Divisive cultural issues have been the hallmark of this year’s legislative session, but Arkansas lawmakers may have found common culture on arts and technology as an economic engine this past week.
SB 531 unanimously passed the Senate Transportation, Technology and Legislative Affairs committee on Wednesday (March 17) and now awaits consideration in the Senate.
The measure would create a “Legislative Bootcamp” focused on the arts and technology aimed at strengthening existing regional resources in tourism, agribusiness, technology, health and wellness, and cottage industries.
The primary bill sponsors are Sen. Joyce Elliott, D-Little Rock, and Rep. Les Warren, R-Hot Springs. However, there is a broad bipartisan coalition of co-sponsors, including 26 additional senators and 49 additional representatives, suggesting the legislation should easily make it to the governor’s desk.
Sen. Elliott told Senate committee members last week it’s too often the case that economic developers in the state are looking to locate a new factory, but they don’t pay enough attention to the resources that are already in place.
“This is about building what’s already in place,” she said.
Arkansans for the Arts, an organization that promotes economic development through the arts, has divided the state into eight unique zones.
Two legislators from each zone would be appointed to the bootcamp. This group would have eight members from the Senate and eight from the House. Participants would then meet and research the most viable arts and technology developments that would spur tourism, non-profit arts and culture growth.
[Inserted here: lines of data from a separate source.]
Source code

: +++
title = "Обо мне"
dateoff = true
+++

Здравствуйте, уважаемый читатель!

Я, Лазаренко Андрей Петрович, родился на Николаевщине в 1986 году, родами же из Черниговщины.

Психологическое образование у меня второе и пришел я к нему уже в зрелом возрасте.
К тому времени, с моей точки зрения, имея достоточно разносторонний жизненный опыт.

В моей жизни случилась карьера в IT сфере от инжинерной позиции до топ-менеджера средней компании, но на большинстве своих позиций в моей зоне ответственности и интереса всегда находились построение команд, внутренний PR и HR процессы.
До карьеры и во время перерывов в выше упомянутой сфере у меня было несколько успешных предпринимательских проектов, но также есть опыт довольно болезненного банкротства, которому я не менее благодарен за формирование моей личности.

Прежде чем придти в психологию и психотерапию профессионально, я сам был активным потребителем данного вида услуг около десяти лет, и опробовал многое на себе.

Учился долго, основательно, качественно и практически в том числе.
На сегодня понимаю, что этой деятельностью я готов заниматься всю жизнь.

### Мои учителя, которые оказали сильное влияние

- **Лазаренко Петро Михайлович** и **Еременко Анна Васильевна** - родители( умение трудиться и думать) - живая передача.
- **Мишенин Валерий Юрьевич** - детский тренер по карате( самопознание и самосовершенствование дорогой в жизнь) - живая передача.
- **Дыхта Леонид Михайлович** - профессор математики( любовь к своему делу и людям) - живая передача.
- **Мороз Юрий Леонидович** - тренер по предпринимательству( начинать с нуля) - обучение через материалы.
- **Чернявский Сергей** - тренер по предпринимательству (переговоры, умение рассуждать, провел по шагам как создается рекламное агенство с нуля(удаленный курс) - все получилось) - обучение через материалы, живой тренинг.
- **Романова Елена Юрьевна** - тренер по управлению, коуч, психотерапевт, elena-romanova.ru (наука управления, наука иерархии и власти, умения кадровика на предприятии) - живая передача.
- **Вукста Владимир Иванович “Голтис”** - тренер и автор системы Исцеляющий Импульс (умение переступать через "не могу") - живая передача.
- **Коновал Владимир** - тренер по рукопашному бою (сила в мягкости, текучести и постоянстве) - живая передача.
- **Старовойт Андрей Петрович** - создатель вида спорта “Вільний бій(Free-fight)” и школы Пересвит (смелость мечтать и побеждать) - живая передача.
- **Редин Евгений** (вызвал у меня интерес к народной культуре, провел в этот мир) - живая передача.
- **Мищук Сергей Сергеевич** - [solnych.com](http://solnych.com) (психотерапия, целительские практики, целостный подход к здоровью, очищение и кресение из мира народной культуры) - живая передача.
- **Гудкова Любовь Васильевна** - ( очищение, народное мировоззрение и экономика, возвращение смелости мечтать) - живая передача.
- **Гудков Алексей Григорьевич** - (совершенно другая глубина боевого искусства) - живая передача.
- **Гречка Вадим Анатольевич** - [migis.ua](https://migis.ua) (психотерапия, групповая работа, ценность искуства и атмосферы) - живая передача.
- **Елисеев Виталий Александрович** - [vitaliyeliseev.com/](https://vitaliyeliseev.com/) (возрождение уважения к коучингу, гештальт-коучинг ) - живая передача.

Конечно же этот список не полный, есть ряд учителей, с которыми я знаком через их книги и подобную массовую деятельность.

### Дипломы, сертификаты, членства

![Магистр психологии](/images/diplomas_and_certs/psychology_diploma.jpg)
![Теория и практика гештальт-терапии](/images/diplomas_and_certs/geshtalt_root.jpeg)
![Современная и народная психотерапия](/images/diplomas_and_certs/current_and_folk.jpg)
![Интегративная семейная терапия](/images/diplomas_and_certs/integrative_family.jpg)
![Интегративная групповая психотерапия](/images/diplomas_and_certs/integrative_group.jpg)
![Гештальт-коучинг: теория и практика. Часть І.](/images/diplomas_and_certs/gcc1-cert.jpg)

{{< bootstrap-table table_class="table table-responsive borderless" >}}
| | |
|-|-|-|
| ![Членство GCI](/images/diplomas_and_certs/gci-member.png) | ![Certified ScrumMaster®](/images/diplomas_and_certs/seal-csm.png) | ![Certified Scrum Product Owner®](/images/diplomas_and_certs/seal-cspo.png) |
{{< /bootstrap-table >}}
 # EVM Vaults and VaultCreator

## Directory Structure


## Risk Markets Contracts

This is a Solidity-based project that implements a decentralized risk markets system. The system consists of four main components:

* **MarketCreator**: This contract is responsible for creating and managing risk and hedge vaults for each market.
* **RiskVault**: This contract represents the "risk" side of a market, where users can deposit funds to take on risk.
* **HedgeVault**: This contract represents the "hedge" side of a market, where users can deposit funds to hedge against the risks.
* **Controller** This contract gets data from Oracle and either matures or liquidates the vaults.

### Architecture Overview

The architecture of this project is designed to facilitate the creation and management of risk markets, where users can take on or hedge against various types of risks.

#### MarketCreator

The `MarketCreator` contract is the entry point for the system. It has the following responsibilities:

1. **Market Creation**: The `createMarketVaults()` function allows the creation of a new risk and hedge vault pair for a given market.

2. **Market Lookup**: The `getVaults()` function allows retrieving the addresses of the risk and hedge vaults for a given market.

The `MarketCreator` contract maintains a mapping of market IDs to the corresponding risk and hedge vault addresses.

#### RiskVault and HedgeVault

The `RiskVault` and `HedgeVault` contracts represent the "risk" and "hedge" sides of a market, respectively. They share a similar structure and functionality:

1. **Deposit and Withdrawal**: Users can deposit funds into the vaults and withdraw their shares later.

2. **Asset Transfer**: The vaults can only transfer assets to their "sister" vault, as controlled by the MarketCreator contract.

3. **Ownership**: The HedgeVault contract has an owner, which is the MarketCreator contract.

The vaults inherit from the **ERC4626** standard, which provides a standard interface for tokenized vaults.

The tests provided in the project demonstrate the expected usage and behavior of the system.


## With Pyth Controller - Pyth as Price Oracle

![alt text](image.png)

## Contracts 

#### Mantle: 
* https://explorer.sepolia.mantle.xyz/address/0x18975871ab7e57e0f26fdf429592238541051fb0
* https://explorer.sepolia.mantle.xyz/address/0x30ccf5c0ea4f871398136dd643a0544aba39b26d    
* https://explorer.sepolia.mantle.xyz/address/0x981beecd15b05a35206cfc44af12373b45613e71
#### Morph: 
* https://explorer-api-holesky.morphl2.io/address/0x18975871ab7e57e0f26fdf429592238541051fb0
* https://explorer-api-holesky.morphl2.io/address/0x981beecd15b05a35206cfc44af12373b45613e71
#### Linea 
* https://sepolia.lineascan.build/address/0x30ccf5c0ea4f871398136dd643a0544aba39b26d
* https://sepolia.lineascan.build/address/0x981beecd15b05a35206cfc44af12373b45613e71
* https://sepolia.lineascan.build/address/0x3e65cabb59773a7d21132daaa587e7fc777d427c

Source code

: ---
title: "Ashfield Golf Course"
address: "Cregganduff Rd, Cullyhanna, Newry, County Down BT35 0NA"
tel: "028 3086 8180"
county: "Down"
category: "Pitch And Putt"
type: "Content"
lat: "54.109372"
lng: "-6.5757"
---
The first meeting would be held no later than Oct. 1, and the group would meet in accordance with the directives of the co-chairs. Sen. Mathew Pitsch, R-Fort Smith, noted the bootcamp would essentially be a legislative committee and any expenses relating to meetings, organization, or others are already covered under the current state budget, meaning no new money will be needed for this project.
For example, in Northeast Arkansas the region has a rich history and deep connection with the artists in the early Rock-n-Roll era. Johnny Cash’s boyhood home is in Dyess and many artists including Elvis Presley, Jerry Lee Lewis, Carl Perkins and others performed at venues in the area.
Assets in this area that might need further promotion and development might include the Cash boyhood home or the Rock-n-Roll Museum in Newport.
The arts and connected sectors are a boon to the Arkansas economy. Each year the non-profit arts and culture sector in the state generates about $2.9 billion in economic activity in the state, according to the bill. This activity generates almost 34,000 jobs in the state. Nearly 30% of the state’s workforce is employed directly or indirectly by creative industries.
A recent survey revealed that 82% of state residents believe the arts are critical to business growth, and 91% believe the arts are crucial for well-rounded academic growth for students.
Sen. Trent Garner, R-El Dorado, asked who would be in charge of the bootcamps. Elliott said they will be jointly co-chaired by the two leaders’ arts caucus, of which she represents the state Senate.
The Bureau of Legislative Research will provide research resources for the project. The bootcamp will be disbanded Aug. 31, 2022. By that time, it should have produced an extensive report detailing the state’s arts, cultural and technology resources inventory.
It will also come up with a funding amount needed to create, update, and maintain a statewide database that contains this information. Additionally, the bill will devise a plan to obtain new funding sources and leveraging existing funding and assets.